In the style of "Mad" magazine, it's the season of con vs. con at the Securities and Exchange Commission -- only no one's laughing.
Word on the inside is that the Commission covered up -- or at least ignored -- an investigation of billionaire R. Allen Stanford, who is awaiting trial in a Texas jail on 21 criminal charges that his Antiguan bank allegedly sold questionable certificates of deposit with "improbably high" interest rates and was running a Ponzi scheme at the same time.
"They didn't call him 'Agile Allen' for nothing," according to a source familiar with the case.
The SEC apparently wasn't nearly so agile.
A report by SEC Inspector General H. David Kotz claims the SEC was aware Stanford was running a $7 billion Ponzi scheme as far back as 1997, but waited until late 2005 to step in. The Commission filed civil charges in the case in February 2009.
Kotz noted that the Commission filed civil fraud charges against Goldman Sachs last April, on the same day it released his report critical of the Stanford investigation.
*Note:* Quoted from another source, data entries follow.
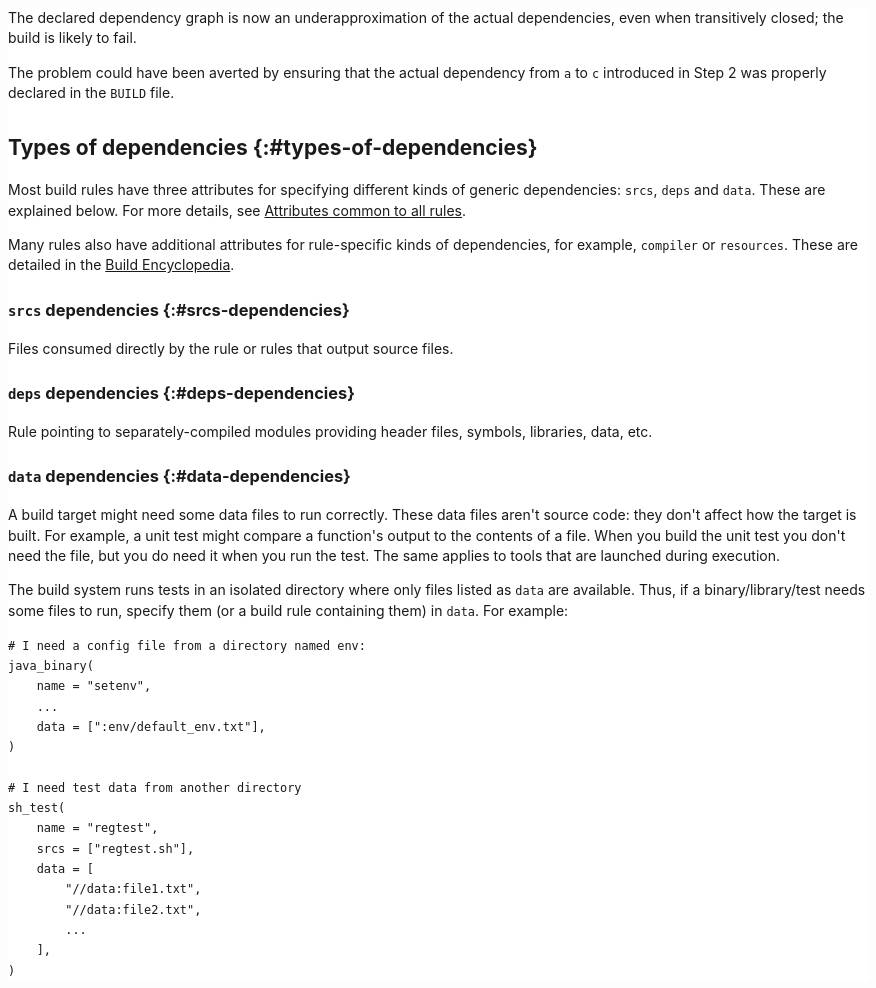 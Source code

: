 The declared dependency graph is now an underapproximation of the actual
dependencies, even when transitively closed; the build is likely to fail.

The problem could have been averted by ensuring that the actual dependency from
`a` to `c` introduced in Step 2 was properly declared in the `BUILD` file.

## Types of dependencies {:#types-of-dependencies}

Most build rules have three attributes for specifying different kinds of
generic dependencies: `srcs`, `deps` and `data`. These are explained below. For
more details, see
[Attributes common to all rules](/reference/be/common-definitions).

Many rules also have additional attributes for rule-specific kinds of
dependencies, for example, `compiler` or `resources`. These are detailed in the
[Build Encyclopedia](/reference/be/).

### `srcs` dependencies {:#srcs-dependencies}

Files consumed directly by the rule or rules that output source files.

### `deps` dependencies {:#deps-dependencies}

Rule pointing to separately-compiled modules providing header files,
symbols, libraries, data, etc.

### `data` dependencies {:#data-dependencies}

A build target might need some data files to run correctly. These data files
aren't source code: they don't affect how the target is built. For example, a
unit test might compare a function's output to the contents of a file. When you
build the unit test you don't need the file, but you do need it when you run
the test. The same applies to tools that are launched during execution.

The build system runs tests in an isolated directory where only files listed as
`data` are available. Thus, if a binary/library/test needs some files to run,
specify them (or a build rule containing them) in `data`. For example:

```
# I need a config file from a directory named env:
java_binary(
    name = "setenv",
    ...
    data = [":env/default_env.txt"],
)

# I need test data from another directory
sh_test(
    name = "regtest",
    srcs = ["regtest.sh"],
    data = [
        "//data:file1.txt",
        "//data:file2.txt",
        ...
    ],
)
```


[Android Rules]: /docs/bazel-and-android
[Apple Rules]: https://github.com/bazelbuild/rules_apple
[Background]: #background
[Bazel platforms Cookbook]: https://docs.google.com/document/d/1UZaVcL08wePB41ATZHcxQV4Pu1YfA1RvvWm8FbZHuW8/
[bazel-dev]: https://groups.google.com/forum/#!forum/bazel-dev
[bazel-discuss]: https://groups.google.com/forum/#!forum/bazel-discuss
[Common Platform Declarations]: https://github.com/bazelbuild/platforms
[constraint_setting Rule]: /reference/be/platforms-and-toolchains#constraint_setting
[constraint_value Rule]: /reference/be/platforms-and-toolchains#constraint_value
[Configurable Builds - Part 1]: https://blog.bazel.build/2019/02/11/configurable-builds-part-1.html
[Configuring C++ toolchains]: /tutorials/ccp-toolchain-config
[Defining Constraints and Platforms]: /extending/platforms#constraints-platforms
[Example C++ toolchain]: https://github.com/gregestren/snippets/tree/master/custom_cc_toolchain_with_platforms
[exec_compatible_with Attribute]: /reference/be/platforms-and-toolchains#toolchain.exec_compatible_with
[extra_toolchains Flag]: /reference/command-line-reference#flag--extra_toolchains
[Go Rules]: https://github.com/bazelbuild/rules_go
[Inspiration]: https://blog.bazel.build/2019/02/11/configurable-builds-part-1.html
[Migrating your rule set]: #migrating-your-rule-set
[Platforms]: /extending/platforms
[Platforms examples]: https://github.com/hlopko/bazel_platforms_examples
[platform mappings design]: https://docs.google.com/document/d/1Vg_tPgiZbSrvXcJ403vZVAGlsWhH9BUDrAxMOYnO0Ls/edit
[platform Rule]: /reference/be/platforms-and-toolchains#platform
[register_toolchains Function]: /rules/lib/globals/module#register_toolchains
[Rust rules]: https://github.com/bazelbuild/rules_rust
[select()]: /docs/configurable-attributes
[select() Platforms]: /docs/configurable-attributes#platforms
[Starlark provider]: /extending/rules#providers
[Starlark rule]: /extending/rules
[Starlark transitions]: /extending/config#user-defined-transitions
[target_compatible_with Attribute]: /reference/be/platforms-and-toolchains#toolchain.target_compatible_with
[Toolchains]: /extending/toolchains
The timing of the Goldman filing is "suspicious," said Kotz, who went on to suggest that the Goldman charges diverted attention from the report of the botched Stanford probe.
The inspector general said the timing of the two actions in April "strains credulity." Kotz made his suspicions public at a September 22 congressional hearing on the Stanford investigation before Senate Banking Committee.